Chapters 13 to 17 have emotional intensity and forcefulness because of the direct, personal, immediate language. No where else does Jesus speak so directly of himself as "I." No where else does Jesus speak so directly to his followers as "you." And we the readers - even at this distance in time and place - hear that "you" as "me / us."
And just as there is an intensity to the bonding between Jesus and his followers (i.e., you and I), there is also an intensifying of the distance / separation between "us" and "them." "Them" being "the world," i.e., everyone else who isn't "us," and sometimes, more specifically, "them" being "the Jews," i.e., the Jewish authorities and possibly even family and friends who are now persecuting "us" because of our loyalty to and bonding with Jesus.

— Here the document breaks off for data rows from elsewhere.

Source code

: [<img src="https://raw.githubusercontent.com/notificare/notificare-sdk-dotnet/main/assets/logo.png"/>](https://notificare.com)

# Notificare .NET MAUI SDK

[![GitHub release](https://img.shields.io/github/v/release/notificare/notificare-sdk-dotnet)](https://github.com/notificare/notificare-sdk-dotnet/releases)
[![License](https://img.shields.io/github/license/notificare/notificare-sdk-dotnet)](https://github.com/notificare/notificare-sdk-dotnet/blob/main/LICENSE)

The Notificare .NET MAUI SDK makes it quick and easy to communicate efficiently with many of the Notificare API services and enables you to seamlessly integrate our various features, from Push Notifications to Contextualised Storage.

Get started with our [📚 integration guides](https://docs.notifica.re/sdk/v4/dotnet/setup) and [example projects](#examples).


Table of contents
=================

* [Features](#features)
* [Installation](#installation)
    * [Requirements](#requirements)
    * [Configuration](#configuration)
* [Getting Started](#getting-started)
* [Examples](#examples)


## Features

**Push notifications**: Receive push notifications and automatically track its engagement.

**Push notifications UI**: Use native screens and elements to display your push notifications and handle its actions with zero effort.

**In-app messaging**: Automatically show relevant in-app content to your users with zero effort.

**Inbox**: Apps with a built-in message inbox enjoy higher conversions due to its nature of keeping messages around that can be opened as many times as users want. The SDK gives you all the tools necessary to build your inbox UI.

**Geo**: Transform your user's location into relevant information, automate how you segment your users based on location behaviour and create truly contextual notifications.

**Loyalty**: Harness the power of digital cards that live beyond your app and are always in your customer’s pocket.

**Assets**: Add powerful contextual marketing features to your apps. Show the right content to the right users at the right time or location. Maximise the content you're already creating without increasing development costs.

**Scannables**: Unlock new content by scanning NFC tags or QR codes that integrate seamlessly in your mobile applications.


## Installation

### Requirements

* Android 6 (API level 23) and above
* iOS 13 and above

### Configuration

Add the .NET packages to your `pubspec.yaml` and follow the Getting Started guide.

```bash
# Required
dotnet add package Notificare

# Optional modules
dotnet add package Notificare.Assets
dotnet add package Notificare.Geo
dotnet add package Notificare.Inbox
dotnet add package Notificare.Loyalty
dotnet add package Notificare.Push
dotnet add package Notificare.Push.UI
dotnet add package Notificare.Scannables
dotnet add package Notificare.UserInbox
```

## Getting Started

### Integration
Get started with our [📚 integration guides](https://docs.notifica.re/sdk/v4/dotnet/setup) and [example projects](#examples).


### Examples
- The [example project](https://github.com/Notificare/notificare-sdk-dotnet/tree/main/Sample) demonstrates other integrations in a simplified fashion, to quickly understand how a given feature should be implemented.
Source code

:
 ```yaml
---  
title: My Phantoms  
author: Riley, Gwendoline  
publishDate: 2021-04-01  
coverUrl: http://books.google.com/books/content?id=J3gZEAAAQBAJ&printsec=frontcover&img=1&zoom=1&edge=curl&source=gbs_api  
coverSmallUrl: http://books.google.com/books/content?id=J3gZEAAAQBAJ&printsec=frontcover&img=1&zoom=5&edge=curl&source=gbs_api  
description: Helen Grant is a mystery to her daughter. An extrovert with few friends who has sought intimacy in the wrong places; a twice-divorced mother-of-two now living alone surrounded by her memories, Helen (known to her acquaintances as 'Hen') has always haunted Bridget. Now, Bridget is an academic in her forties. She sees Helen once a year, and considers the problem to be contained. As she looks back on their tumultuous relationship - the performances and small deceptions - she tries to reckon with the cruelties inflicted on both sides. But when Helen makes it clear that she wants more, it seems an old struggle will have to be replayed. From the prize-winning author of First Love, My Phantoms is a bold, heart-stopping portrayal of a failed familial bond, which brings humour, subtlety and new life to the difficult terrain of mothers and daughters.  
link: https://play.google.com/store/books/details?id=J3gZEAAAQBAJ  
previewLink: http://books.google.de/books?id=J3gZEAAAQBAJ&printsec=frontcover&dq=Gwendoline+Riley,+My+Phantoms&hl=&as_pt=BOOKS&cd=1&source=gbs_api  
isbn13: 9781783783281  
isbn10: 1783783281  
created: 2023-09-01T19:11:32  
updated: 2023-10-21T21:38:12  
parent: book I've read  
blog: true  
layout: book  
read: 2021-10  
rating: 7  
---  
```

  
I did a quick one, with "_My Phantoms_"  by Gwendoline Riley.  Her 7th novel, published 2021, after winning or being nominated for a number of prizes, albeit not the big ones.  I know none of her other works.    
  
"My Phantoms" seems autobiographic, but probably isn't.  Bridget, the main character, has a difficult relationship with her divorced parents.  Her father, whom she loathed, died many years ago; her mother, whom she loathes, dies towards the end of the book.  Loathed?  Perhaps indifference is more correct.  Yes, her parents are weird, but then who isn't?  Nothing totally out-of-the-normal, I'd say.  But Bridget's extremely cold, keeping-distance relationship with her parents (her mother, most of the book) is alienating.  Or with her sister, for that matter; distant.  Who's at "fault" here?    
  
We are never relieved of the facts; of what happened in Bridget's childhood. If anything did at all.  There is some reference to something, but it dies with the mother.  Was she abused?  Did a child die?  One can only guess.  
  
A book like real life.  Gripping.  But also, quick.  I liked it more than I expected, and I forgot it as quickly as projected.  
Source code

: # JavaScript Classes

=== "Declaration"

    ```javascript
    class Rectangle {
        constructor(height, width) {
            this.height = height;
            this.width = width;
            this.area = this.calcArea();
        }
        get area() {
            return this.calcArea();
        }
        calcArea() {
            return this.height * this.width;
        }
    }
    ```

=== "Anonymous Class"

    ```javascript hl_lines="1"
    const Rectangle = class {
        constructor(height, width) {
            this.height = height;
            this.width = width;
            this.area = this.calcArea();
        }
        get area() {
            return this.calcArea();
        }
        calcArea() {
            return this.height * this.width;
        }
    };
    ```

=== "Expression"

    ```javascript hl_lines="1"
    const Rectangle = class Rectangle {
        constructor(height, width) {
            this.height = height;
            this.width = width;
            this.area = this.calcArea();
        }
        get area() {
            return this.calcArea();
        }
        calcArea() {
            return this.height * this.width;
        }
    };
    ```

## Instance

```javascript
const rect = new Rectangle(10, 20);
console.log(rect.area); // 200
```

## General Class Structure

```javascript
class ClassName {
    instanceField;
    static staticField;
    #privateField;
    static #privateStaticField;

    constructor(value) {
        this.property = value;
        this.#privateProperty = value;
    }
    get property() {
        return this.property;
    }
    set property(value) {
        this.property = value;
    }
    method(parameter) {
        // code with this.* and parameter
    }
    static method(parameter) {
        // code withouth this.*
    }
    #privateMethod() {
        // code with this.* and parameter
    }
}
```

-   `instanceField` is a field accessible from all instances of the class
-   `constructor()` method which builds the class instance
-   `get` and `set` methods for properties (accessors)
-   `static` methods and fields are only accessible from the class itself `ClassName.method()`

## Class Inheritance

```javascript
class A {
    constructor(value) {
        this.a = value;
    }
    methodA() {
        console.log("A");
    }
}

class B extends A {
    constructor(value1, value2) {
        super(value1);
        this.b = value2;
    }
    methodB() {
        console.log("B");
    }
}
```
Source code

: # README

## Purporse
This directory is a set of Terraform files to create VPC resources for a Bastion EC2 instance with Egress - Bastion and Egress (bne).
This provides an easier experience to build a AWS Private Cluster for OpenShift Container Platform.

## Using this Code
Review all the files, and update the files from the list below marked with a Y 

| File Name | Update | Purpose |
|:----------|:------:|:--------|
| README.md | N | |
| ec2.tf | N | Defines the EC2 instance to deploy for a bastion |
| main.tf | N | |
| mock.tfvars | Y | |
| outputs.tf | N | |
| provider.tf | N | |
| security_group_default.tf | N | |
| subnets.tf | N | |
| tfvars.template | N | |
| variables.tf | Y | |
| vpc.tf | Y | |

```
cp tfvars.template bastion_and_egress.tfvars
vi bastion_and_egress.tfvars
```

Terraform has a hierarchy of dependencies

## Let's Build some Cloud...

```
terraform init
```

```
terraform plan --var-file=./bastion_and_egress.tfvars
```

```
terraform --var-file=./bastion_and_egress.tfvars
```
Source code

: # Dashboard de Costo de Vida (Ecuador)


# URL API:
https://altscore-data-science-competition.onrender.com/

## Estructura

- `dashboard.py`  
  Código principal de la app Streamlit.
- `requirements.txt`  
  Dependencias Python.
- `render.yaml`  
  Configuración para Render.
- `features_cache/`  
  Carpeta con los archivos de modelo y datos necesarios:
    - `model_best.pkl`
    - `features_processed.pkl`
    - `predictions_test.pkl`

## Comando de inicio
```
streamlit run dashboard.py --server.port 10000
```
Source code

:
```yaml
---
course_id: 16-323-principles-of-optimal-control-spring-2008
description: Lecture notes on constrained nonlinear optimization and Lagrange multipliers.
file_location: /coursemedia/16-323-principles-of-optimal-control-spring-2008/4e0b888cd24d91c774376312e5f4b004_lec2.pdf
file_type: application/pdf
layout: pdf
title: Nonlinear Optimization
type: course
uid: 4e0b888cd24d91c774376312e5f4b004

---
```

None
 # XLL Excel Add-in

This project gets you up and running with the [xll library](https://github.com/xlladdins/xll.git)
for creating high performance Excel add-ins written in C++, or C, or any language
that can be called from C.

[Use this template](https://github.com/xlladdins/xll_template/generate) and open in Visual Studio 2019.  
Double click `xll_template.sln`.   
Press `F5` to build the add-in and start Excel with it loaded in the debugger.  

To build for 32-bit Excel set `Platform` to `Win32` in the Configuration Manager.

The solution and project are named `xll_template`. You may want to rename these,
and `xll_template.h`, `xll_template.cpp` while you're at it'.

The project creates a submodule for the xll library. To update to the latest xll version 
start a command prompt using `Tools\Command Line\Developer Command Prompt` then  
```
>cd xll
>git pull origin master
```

Whereas Chapter 15 began with a beautiful description of Jesus' relationship with his followers - "I am the vine, you are the branches," and "I do not call you servants any longer ... I have called you friends;" - and of their relationship to one another - "love one another as I have loved you," - this text shifts to describe how it will be for his followers to be "in the world" without Jesus.
First, is the assurance that when Jesus leaves, his followers will not be left without a "pipeline" to God. However, this "pipeline" will no longer be through the priests and Temple. Rather the Spirit will come directly to Jesus' followers. The Spirit will testify on Jesus' behalf to his followers, and we in turn will testify to the world.
Just as the new commandment in Chapter 15 may have been a key in what set the early followers of Jesus apart as a radically transforming community:
"I call you friends" + "love one another as I have loved you" = "love one another as friends" --> a new community where social boundaries of class, blood kinship, master-slave, male-female, insider-outsider were transformed into a community of friends who looked out for each others' good.
So too, the Advocate's proving the world wrong about sin and righteousness and judgment (Verse 8) may have been a key in what set the early followers of Jesus apart as a radically transforming faith:
- The world is wrong about sin.
Sin is not genetic; it is not inherited; it does not alienate us from God - does not create a chasm between us and God.
- The world is wrong about righteousness.
Righteousness (being in right relationship with God) is not about paying debts owed to God; it is not about fulfilling obligations to God.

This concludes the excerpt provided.